Saved data entries
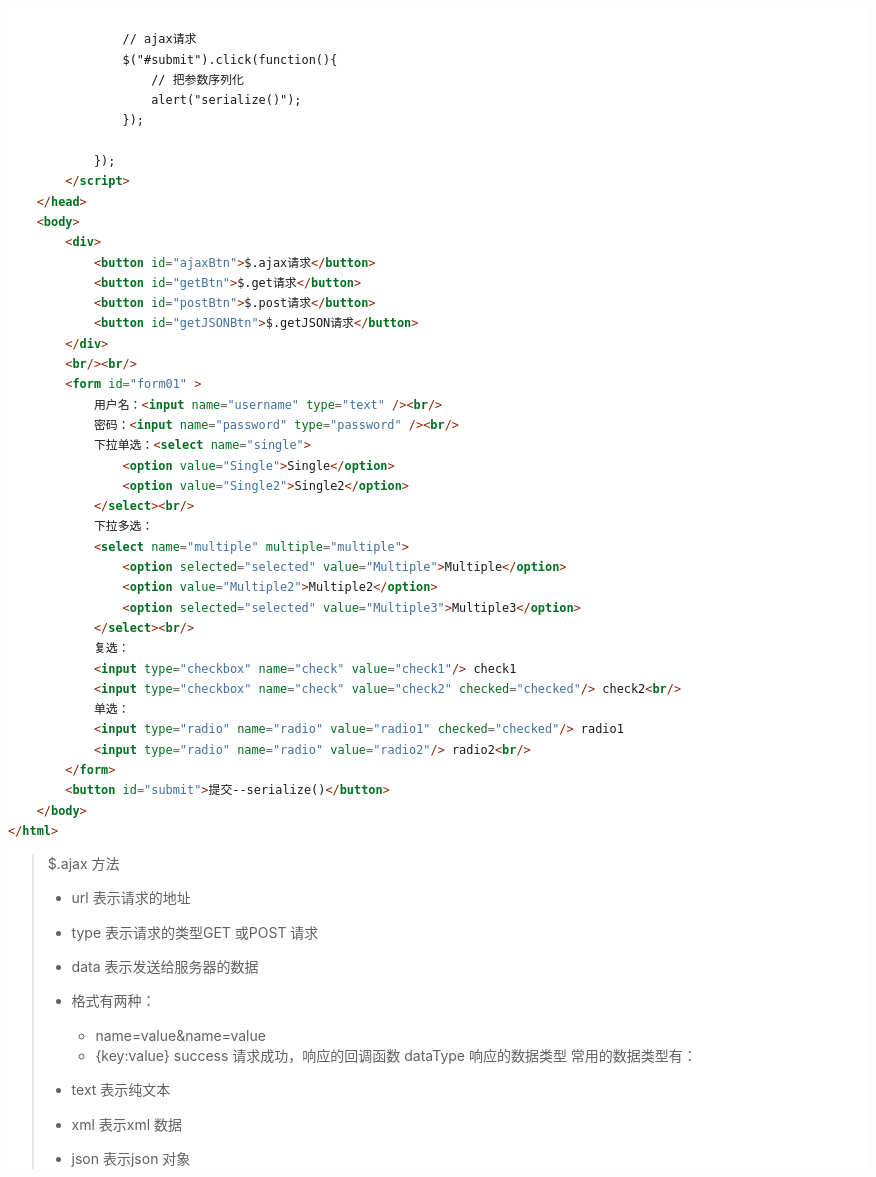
 ```html

				// ajax请求
				$("#submit").click(function(){
					// 把参数序列化
					alert("serialize()");
				});
				
			});
		</script>
	</head>
	<body>
		<div>
			<button id="ajaxBtn">$.ajax请求</button>
			<button id="getBtn">$.get请求</button>
			<button id="postBtn">$.post请求</button>
			<button id="getJSONBtn">$.getJSON请求</button>
		</div>
		<br/><br/>
		<form id="form01" >
			用户名：<input name="username" type="text" /><br/>
			密码：<input name="password" type="password" /><br/>
			下拉单选：<select name="single">
			  	<option value="Single">Single</option>
			  	<option value="Single2">Single2</option>
			</select><br/>
		  	下拉多选：
		  	<select name="multiple" multiple="multiple">
		    	<option selected="selected" value="Multiple">Multiple</option>
		    	<option value="Multiple2">Multiple2</option>
		    	<option selected="selected" value="Multiple3">Multiple3</option>
		  	</select><br/>
		  	复选：
		 	<input type="checkbox" name="check" value="check1"/> check1
		 	<input type="checkbox" name="check" value="check2" checked="checked"/> check2<br/>
		 	单选：
		 	<input type="radio" name="radio" value="radio1" checked="checked"/> radio1
		 	<input type="radio" name="radio" value="radio2"/> radio2<br/>
		</form>			
		<button id="submit">提交--serialize()</button>
	</body>
</html>
```

>$.ajax 方法
>
>- url 表示请求的地址
>- type 表示请求的类型GET 或POST 请求
>- data 表示发送给服务器的数据
>- 格式有两种：
>	- name=value&name=value
>	- {key:value}
>		success 请求成功，响应的回调函数
>		dataType 响应的数据类型
>		常用的数据类型有：
>
>- text 表示纯文本
>- xml 表示xml 数据
>- json 表示json 对象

GOAL OF THE EXERCISE: Each line carrying the string "submit" should be copied out from the entries.

TASK RESPONSE:
				$("#submit").click(function(){
		<button id="submit">提交--serialize()</button>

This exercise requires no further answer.